Hari
Rabu lalu kami sudah menurunkan sebuah tulisan terkait masalah Ustadz Abdul
Somad (UAS) lewat judul tulisan “Siapa yang Dihina dalam Kasus Ustadz Abdul Somad”. Sejak itu, persoalan UAS tidak
berhenti. Malah semakin menjadi. Memang UAS sudah memberikan klarifikasi. Dengan klarifikasi itu, UAS merasa dirinya tak bersalah sehingga juga merasa tak perlu minta maaf. Setidaknya
ada 3 poin penting dalam klarifikasi, yang seakan mendapat dukungan dari MUI,
yaitu:
1.
Konteks ceramahnya saat itu sedang menjawab
pertanyaan salah seorang pendengar;
2.
Ceramahnya diberikan kepada kalangan
tertutup (artinya, tidak bersifat publik);
3.
Ceramahnya sudah terjadi 3 tahun lalu.
Sepertinya
penjelasan UAS ini masuk akal MUI dan terasa menyejukkan, sehingga MUI pun
berharap semoga klarifikasi tersebut dapat menyejukkan suasana. Menjadi
persoalan, 3 poin yang disampaikan UAS itu sama sekali tidak menyentuh inti
persoalan, yaitu penghinaan agama. Hal inilah yang dipersoalkan oleh mereka
yang masih punya otak (akal budi). Bagi mereka, bukan persoalan dimana
disampaikan ceramah itu, bukan pula kepada siapa ceramah itu disampaikan atau
bukan juga soal cerahmah itu dalam konteks menjawab pertanyaan, tetapi
PERSOALANNYA ADALAH APA YANG DISAMPAIKAN. Mungkin UAS dan juga MUI tidak sadar
dan tidak tahu soal apa yang disampaikan.
Kita
dapat mengajukan sebuah perbandingan untuk memahami logika piker argumen UAS,
yang seolah diamini MUI. Di Bangka, salah satu durian paling enak adalah durian
tai babi. Dapat dikatakan orang
Bangka pencinta durian pasti tahu akan hal itu dan sepakat. Suatu hari ada orang luar
Bangka melihat durian tai babi, lantas
berkomentar bahwa durian itu tidak enak. Alasan argumennya adalah karena
melihat duri durian itu, bentuknya dan juga warnanya. Jadi, enaknya durian
bukan dilihat dari rasa setelah mencicipi, tapi dari tampilan luar. Tentulah,
terhadap argumen ini orang Bangka akan bilang, “Dasar buduh!”

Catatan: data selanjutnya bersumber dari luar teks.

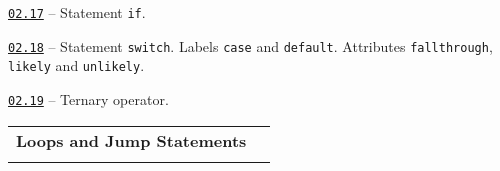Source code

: \documentclass[a4paper,12pt]{article}
\renewenvironment{itemize}
{
    \begin{list}{\labelitemi}
    {
      \setlength{\topsep}{0pt}
      \setlength{\partopsep}{0pt}
      \setlength{\parskip}{0pt}
      \setlength{\itemsep}{0pt}
      \setlength{\parsep}{0pt}
      \setlength{\leftmargin}{14.5pt}
    }
}{\end{list}}
\begin{document}
\medskip\smallskip

\begin{itemize}

    \item \href{https://github.com/i-s-m-mipt/Education/blob/master/projects/examples/source/02.17.cpp}{\texttt{02.17}} -- Statement \lstinline{if}.

    \smallskip

    \item \href{https://github.com/i-s-m-mipt/Education/blob/master/projects/examples/source/02.18.cpp}{\texttt{02.18}} -- Statement \lstinline{switch}. Labels \lstinline{case} and \lstinline{default}. Attributes \lstinline{fallthrough}, \lstinline{likely} and \lstinline{unlikely}.

    \smallskip

    \item \href{https://github.com/i-s-m-mipt/Education/blob/master/projects/examples/source/02.19.cpp}{\texttt{02.19}} -- Ternary operator.

\end{itemize}

\bigskip\medskip

\begin{tabular}{!{\vrule width 1pt}L{5.7cm}!{\vrule width 1pt}L{13.3cm}!{\vrule width 0pt}} 


\textbf{Loops and Jump Statements} & \\


\end{tabular}

\medskip\smallskip
\end{document}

Demikian pula halnya dengan argumen UAS. Pernyataannya sama sekali tidak menyentuh inti persoalan, yaitu apa yang diucapkannya. Dia hanya berargumen di level permukaan, yaitu ceramah yang bersifat tertutup, menjawab pertanyaan pendengar dan terjadi 3 tahun lalu. Dari argumen permukaan ini, UAS lantas berpendapat tidak salah dan tidak ada penghinaan. Akan tetapi, terlepas dari persoalan itu, permasalahan ceramah keagamaan UAS ini justru membawa situasi dilematik, bukan saja bagi polisi tetapi juga bagi umat islam. Tentulah semua ini mengandainya orang paham dan sadar akan apa yang dihadapinya.